Digest #286 2024-11-26

Contributions

[368] 2024-11-25 22:50:28 BerndPaysan wrote:

proposal - Known undefined word XLERB

Author:

Bernd Paysan

Change Log:

2024-11-25 initial version

Problem:

For documentation purposes, running tests, and provoking exceptions there is a need for a word that is never in the dictionary.

Solution:

Reserve XLERB as word that is not in the dictionary. An ambiguous condition exists if the user tries to define XLERB (a warning probably is sufficient).
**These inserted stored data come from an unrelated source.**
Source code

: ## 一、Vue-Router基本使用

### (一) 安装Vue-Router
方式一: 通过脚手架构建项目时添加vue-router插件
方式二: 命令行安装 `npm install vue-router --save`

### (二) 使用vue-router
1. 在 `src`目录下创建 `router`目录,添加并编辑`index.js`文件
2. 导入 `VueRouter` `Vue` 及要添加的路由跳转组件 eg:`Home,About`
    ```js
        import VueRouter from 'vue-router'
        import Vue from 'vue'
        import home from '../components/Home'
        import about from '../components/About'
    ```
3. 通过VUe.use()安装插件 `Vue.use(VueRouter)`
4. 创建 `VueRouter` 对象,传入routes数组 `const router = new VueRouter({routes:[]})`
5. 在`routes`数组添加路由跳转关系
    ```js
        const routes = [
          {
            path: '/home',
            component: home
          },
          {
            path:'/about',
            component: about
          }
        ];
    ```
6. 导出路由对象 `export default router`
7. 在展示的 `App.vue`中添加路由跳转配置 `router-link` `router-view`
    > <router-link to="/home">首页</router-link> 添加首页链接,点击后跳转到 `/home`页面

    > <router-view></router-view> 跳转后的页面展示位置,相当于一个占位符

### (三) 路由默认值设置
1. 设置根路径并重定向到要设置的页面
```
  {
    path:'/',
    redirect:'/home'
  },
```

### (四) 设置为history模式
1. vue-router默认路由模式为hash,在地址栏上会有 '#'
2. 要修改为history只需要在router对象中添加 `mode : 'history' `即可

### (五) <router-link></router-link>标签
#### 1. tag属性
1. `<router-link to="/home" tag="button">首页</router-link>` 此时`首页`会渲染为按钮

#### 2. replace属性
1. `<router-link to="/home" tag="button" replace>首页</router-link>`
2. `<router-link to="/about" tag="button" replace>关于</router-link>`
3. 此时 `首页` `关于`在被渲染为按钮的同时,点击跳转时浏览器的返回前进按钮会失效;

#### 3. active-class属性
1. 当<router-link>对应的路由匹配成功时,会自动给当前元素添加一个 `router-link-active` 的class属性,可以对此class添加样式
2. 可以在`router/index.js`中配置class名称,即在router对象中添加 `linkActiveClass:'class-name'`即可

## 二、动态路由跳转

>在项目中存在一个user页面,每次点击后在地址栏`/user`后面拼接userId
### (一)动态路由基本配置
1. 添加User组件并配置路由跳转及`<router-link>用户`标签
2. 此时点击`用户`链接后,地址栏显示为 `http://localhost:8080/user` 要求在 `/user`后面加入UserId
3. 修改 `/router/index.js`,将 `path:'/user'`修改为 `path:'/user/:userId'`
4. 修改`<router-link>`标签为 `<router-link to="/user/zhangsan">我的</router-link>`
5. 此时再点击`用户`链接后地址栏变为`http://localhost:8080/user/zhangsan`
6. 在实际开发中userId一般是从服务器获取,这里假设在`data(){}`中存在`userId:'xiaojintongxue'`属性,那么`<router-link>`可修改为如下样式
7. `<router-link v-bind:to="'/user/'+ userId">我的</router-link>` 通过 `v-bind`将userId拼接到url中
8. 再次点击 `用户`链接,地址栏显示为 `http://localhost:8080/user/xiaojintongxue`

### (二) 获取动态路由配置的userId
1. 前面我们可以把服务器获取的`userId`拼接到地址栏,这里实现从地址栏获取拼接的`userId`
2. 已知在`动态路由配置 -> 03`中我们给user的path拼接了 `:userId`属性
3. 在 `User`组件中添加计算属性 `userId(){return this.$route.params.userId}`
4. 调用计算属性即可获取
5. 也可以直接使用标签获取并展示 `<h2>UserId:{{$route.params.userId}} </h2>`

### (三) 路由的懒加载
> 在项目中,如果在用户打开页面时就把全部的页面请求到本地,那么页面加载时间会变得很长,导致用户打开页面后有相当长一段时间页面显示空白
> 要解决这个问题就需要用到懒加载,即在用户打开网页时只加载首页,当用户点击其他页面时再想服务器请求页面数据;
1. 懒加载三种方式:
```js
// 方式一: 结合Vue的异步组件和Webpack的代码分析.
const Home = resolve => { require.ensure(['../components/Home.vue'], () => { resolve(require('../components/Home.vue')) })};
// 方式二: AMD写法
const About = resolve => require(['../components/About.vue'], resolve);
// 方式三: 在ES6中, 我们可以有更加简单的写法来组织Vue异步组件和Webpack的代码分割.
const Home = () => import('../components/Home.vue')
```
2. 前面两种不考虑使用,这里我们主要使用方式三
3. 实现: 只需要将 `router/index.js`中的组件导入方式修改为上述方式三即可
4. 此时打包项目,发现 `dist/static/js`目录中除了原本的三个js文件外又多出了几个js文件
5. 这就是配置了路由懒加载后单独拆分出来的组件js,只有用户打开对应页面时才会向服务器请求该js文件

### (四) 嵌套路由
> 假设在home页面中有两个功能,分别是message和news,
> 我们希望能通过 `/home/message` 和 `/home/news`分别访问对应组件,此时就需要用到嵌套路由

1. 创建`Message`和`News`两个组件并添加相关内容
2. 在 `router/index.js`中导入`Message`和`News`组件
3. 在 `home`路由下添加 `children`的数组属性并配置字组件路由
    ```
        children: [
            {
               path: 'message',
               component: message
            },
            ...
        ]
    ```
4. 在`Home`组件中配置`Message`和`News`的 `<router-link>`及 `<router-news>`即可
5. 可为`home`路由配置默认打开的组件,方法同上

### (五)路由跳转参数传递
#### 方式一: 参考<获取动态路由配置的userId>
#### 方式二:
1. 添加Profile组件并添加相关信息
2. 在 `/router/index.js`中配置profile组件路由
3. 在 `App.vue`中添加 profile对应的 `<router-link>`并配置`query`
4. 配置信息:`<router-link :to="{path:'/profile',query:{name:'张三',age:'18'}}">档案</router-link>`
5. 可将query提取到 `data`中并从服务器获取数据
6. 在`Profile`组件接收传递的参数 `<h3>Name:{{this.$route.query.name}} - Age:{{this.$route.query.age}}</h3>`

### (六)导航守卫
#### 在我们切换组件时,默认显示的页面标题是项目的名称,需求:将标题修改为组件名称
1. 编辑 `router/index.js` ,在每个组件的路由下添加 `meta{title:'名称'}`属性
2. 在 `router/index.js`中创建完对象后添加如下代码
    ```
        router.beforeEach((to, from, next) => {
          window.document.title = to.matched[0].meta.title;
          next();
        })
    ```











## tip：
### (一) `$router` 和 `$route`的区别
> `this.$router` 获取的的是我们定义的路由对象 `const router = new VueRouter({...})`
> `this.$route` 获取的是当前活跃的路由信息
The name XLERB has been used in Starting Forth for this documentation purpose.

Typical use:

XLERB comic in Starting Fortn

T{ ' ' catch xlerb -> -13 }T
T{ s" xlerb" find-name -> 0 }T
: e-xlerb s" 3 to xlerb" evaluate ;
T{ ' e-xlerb catch -> -13 }T

Proposal:

Append the following text to 3.3.1.2:

Neither the system nor programs shall create a definition with the name XLERB, which is reserved for documentation and tests of well-known undefined definitions.

Append the following ambiguous condition to 4.1.2, after item 2:

The definition name is XLERB.

Reference implementation:

empty

Testing:

T{ ' ' catch xlerb -> -13 }T
T{ s" xlerb" find-name -> 0 }T
: e-xlerb s" 3 to xlerb" evaluate ;
T{ ' e-xlerb catch -> -13 }T

Replies

[r1359] 2024-11-04 01:16:31 BerndPaysan replies:

proposal - minimalistic core API for recognizers

Concerning explicit access methods to xt-int/xt-comp/xt-post, I can offer the following compromise, as a result of observations made:

It turns out that you can not access xt-int and xt-comp by setting STATE, executing the translator, and then reverting STATE to the value before, because words can change STATE as part of their interpretation or compilation semantics, and in that case, the state change is a desired result of performing interpretation or compilation semantics.
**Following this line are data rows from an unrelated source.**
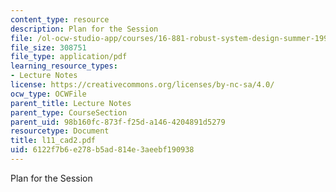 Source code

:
 ```yaml
---
content_type: resource
description: Plan for the Session
file: /ol-ocw-studio-app/courses/16-881-robust-system-design-summer-1998/6122f7b6e278b5ad814e3aeebf190938_l11_cad2.pdf
file_size: 308751
file_type: application/pdf
learning_resource_types:
- Lecture Notes
license: https://creativecommons.org/licenses/by-nc-sa/4.0/
ocw_type: OCWFile
parent_title: Lecture Notes
parent_type: CourseSection
parent_uid: 98b160fc-873f-f25d-a146-4204891d5279
resourcetype: Document
title: l11_cad2.pdf
uid: 6122f7b6-e278-b5ad-814e-3aeebf190938
---
```

Plan for the Session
However, it turns out that you can access xt-post that way, because the only word that possibly changes that state is [[, and that token is a) no visible at all to POSTPONE, and b) changes the state back to compilation state, the state POSTPONE was in anyhow.
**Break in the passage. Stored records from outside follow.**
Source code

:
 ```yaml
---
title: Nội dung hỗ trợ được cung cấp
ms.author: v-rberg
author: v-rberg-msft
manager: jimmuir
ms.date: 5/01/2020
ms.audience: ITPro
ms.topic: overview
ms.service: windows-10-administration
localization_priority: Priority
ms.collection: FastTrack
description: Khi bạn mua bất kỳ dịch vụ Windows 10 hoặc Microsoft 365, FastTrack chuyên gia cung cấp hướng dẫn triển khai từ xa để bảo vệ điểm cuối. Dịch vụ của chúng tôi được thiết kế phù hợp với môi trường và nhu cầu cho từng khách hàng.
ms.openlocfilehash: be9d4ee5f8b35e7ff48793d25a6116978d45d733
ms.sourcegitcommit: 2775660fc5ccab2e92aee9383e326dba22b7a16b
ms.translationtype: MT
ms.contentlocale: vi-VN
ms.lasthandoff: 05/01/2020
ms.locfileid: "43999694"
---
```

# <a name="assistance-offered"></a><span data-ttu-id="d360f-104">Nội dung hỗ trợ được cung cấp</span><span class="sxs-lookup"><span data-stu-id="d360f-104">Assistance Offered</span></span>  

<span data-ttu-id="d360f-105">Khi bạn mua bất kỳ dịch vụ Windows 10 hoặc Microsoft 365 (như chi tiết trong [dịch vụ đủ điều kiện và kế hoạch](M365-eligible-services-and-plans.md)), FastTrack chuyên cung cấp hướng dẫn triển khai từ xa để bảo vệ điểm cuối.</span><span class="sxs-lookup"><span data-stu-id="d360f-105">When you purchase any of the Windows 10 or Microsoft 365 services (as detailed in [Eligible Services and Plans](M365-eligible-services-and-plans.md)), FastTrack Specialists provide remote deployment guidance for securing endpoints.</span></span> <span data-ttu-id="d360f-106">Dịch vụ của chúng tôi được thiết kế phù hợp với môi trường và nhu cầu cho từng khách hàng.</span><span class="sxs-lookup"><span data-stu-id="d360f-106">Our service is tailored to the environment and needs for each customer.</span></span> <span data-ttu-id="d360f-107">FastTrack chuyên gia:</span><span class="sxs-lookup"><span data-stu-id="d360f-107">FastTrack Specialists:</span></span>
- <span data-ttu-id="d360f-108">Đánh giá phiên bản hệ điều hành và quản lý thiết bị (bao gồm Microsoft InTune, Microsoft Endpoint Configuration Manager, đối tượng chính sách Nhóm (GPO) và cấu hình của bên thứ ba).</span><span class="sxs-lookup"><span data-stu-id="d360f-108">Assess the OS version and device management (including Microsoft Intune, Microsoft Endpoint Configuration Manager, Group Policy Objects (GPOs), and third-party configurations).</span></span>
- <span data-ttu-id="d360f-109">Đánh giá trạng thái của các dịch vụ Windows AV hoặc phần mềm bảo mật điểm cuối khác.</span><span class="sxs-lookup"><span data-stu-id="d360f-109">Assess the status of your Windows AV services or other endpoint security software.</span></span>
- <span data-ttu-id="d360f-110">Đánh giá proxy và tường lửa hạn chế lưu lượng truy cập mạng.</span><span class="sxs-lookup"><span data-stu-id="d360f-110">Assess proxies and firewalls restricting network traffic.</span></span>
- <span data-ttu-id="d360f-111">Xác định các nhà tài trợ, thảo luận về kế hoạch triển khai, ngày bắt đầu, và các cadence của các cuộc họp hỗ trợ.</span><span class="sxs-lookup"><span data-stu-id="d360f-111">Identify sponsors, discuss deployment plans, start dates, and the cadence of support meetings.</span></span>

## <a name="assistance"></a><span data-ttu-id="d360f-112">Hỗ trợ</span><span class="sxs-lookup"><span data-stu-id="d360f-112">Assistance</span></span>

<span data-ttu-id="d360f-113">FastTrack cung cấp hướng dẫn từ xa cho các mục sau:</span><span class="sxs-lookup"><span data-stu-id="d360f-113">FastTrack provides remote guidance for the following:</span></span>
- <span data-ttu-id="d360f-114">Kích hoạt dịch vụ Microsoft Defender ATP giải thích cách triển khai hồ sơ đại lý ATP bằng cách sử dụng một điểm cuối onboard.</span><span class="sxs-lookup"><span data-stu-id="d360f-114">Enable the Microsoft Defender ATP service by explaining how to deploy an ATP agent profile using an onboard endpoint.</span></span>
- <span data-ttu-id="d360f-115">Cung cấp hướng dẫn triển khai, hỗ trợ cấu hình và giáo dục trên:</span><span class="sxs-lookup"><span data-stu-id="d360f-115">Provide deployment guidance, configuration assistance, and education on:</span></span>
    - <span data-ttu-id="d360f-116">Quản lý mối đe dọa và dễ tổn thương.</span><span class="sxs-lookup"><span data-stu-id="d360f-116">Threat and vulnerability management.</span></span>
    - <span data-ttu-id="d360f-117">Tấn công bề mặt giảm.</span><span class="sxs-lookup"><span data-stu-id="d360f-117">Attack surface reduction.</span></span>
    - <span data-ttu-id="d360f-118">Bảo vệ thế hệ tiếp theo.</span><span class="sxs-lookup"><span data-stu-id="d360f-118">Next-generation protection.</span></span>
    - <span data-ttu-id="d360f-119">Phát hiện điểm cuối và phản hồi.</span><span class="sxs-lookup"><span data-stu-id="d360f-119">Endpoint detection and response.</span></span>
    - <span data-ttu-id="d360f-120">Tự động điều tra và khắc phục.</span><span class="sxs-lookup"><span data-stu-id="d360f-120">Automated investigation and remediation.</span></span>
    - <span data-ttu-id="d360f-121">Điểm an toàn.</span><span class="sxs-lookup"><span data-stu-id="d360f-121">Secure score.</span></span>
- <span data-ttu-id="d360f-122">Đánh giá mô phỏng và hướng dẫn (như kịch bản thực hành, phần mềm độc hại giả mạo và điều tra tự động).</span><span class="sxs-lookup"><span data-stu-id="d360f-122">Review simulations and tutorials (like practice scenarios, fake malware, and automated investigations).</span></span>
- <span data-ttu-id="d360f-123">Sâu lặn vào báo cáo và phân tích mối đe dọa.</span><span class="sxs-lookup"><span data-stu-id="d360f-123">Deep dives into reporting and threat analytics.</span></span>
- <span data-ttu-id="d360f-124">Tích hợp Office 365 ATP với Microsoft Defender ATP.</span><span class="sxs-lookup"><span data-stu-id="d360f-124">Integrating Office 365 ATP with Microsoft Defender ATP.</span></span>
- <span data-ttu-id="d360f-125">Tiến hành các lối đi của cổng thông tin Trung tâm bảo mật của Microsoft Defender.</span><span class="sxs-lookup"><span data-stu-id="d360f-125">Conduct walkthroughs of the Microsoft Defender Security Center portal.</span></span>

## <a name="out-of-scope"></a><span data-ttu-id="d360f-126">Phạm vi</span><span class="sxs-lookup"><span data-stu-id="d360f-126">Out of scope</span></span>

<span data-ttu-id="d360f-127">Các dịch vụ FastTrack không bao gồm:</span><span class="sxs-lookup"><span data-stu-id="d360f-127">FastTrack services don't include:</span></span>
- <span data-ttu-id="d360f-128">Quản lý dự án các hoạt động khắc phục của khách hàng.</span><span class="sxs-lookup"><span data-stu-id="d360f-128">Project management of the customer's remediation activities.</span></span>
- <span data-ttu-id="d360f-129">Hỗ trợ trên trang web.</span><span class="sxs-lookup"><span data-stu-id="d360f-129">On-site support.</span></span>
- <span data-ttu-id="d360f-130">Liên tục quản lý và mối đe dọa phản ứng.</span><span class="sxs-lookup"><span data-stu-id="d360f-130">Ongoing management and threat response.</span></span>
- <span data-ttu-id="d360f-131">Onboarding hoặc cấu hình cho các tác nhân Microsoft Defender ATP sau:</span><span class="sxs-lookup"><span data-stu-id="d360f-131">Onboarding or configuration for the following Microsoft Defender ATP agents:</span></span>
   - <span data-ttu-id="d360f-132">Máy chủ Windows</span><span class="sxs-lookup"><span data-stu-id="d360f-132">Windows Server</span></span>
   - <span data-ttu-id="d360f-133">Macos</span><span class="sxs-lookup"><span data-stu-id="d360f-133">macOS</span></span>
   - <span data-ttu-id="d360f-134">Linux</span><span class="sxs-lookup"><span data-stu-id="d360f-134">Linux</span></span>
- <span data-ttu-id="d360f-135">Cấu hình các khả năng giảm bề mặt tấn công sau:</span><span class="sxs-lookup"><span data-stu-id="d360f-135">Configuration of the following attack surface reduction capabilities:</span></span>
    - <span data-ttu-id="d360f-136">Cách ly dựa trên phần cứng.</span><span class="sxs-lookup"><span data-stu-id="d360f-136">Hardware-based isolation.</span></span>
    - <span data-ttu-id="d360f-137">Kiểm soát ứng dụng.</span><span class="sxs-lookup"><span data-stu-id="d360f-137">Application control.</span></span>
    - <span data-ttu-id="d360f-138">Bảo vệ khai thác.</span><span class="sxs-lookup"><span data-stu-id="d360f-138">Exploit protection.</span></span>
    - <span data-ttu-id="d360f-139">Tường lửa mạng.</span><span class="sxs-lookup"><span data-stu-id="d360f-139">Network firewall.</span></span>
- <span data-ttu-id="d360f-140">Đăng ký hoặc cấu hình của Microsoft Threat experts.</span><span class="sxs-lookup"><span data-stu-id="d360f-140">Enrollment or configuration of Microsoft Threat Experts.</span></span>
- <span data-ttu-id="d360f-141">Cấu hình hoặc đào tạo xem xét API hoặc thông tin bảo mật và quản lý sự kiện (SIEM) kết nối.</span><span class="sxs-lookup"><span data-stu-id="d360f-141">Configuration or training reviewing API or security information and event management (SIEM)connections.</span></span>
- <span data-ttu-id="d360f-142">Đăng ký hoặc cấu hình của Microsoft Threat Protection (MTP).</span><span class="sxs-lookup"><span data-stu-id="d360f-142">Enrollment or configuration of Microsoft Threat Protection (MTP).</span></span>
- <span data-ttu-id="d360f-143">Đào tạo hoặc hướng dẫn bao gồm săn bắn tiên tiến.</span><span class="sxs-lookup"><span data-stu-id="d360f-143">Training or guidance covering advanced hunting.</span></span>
So if your system allows full explicit access to all three possible states, all translators have to be defined by 'TRANSLATE:', and I can offer you three access methods. If you only want to implement POSTPONE, the following definition actually works:

: postpone ( "string" -- )
  parse-name forth-recognize ?found
  state @ >r -2 state ! execute r> state ! ; immediate

Further observations:

Gforth has >INTERPRET and >COMPILE, and doesn't use them, only >POSTPONE is used. In exactly one place, in POSTPONE. All other invocations are through EXECUTE or only taking the data. The rest is implementation, including the extension towards more of those access methods for more, user-defined states. The question is whether you need to standardize a tool that has no use case, even if you don't bury it.

A possible way to deal with this is to move this out to a separate proposal.

What has been quite useful is the EXECUTE interface for user-written interpreters, because these are interpret-only, and don't need the complication of state-dependent translators at all.

[r1360] 2024-11-04 04:06:09 JimPeterson replies:

testcase - Incorrect test case

MSB is not -1. It's the same as MIN-INT.

[r1361] 2024-11-04 11:21:24 BerndPaysan replies:

proposal - minimalistic core API for recognizers

Sleeping over it added a few ideas:

The invocation through changing STATE and restoring it works (in general) for translators that will definitely not change STATE as part of their own operation, e.g. translators for literals. It also works (as a special case) for POSTPONE, so a standard implementation of POSTPONE using that method is possible. The postpone mode itself, which needs to change STATE at [[ relies on the dispatch through STATE without setting and restoring STATE around the invocation, so it also works.

The question here is not if that implementation is a quality implementation, but whether it's not so bad that it is another bag full of inconsistencies. IMHO, TRANSLATE-NT will have demonstrable inconsistencies when not using the clean TRANSLATE: interface, but combined literal translators won't. For the cleaner interface outside of POSTPONE itself (which is special case enough to not require the cleaner interface), we have to demonstrate that there is an actual use case. So far, we don't have one.

Both POSTPONE with the additional functionality and the postpone mode ]] … [[ will become part of the proposal.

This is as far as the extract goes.